If the producer needs new tools each year, these might at first come through some tribal distribution center. An amount would be produced and distributed according to plan. Once markets became widespread, however, this would be unnecessary. The makers would determine a value for their tools based on the cost of production and those who judged that the tools would increase their production by at least an equal value would take possession of the tools. If more tools were demanded than supplied only those whose production would increase the most would get the tools. The producers would raise the value estimate until supply matched demand and produce more the next year. If tools were left over, the producers would lower the value estimate until they were all distributed and produce fewer tools the next year. Labor markets would develop along similar lines. Angels who needed labor and angels who had labor to give would estimate its worth and try to make the best matches possible.

Profit and loss would be recorded and money might be created to simplify accounting. This would be necessary for determining efficiency. Everyone would want to know whether their experiments in production were making effective use of society’s resources. As suggested previously, revenue gained minus costs could be automatically retained by each individual so that those whose judgment had given the best results in the past would have more resources with which to experiment in the future.

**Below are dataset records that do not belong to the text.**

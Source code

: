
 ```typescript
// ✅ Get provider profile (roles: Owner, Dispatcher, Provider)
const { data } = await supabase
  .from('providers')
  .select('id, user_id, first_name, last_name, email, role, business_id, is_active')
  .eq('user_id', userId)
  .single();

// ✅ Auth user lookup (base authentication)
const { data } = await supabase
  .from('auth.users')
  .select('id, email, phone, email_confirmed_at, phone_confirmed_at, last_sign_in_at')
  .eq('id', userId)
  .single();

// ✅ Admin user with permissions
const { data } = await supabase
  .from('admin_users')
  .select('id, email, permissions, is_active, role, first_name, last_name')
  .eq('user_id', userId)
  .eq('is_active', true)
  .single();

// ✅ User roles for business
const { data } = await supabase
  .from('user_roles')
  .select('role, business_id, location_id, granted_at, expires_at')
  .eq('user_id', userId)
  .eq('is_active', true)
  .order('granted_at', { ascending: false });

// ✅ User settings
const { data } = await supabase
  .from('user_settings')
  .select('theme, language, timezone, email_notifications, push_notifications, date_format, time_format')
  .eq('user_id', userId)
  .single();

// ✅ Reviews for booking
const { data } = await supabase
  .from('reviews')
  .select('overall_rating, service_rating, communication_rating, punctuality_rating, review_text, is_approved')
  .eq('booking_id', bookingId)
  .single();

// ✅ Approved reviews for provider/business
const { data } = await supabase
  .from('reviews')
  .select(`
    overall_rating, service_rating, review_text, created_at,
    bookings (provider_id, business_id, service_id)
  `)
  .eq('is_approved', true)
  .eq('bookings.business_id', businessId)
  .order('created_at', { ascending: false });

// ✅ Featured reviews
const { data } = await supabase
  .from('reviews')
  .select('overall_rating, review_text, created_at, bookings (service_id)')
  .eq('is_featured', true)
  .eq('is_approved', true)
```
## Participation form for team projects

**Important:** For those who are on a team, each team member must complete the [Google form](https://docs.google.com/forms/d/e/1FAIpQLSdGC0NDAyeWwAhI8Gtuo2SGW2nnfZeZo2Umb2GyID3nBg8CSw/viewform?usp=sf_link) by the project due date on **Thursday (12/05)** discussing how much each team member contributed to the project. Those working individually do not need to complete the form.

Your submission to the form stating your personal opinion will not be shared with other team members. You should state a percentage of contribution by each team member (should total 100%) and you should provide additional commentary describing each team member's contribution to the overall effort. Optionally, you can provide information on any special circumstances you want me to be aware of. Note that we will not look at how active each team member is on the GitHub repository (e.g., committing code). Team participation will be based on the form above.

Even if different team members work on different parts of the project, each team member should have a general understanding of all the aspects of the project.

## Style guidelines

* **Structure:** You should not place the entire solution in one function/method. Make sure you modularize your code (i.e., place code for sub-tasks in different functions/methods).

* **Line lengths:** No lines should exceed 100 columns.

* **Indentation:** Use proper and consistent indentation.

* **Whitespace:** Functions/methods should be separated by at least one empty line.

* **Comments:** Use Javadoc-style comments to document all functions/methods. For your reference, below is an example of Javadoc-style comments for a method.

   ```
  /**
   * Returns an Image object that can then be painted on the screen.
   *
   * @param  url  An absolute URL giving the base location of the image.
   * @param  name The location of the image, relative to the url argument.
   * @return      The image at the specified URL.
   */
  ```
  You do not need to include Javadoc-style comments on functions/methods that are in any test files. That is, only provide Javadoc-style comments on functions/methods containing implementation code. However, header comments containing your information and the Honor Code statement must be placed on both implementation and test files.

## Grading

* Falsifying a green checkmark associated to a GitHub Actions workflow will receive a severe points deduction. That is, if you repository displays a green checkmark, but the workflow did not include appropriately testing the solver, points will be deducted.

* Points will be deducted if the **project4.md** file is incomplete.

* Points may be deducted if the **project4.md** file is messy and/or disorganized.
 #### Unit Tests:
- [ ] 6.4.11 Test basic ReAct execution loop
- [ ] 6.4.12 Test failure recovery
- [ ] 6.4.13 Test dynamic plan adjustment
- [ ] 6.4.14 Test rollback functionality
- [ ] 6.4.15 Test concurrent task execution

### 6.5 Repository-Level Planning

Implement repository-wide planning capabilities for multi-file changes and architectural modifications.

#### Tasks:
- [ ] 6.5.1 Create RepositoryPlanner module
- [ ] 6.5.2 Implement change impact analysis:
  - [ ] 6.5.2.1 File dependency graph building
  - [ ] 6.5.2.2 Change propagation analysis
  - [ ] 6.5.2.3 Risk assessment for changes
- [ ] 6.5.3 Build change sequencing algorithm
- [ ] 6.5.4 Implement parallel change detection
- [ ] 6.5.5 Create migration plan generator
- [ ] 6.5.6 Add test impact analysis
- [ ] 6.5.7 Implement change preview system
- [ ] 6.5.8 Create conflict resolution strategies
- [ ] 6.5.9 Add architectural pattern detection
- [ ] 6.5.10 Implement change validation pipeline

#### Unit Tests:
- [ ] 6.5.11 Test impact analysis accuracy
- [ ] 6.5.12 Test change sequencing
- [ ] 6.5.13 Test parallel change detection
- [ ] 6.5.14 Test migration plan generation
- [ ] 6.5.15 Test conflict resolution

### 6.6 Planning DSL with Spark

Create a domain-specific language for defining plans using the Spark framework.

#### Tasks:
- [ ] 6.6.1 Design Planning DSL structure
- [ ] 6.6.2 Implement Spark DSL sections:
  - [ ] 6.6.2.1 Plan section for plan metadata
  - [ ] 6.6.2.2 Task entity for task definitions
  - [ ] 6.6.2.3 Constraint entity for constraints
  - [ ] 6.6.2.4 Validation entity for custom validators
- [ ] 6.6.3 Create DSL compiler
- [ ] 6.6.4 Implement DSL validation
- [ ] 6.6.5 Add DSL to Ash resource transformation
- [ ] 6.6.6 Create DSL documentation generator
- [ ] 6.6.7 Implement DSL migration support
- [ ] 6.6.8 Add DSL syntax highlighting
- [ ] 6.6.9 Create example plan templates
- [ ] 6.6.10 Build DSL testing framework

Only consumption would remain controlled, and even this control would eventually be abandoned. As noted above, some may decide that society would benefit if they gave up some consumption and invested it in production. This would be allowed. What if others decided that society would be better off if they consumed their profits instead of reinvesting them? They may decide that such consumption was an important form of investment in human capital and is what society most needs. These individuals are angels and their motives can be trusted even if their judgment may be faulty.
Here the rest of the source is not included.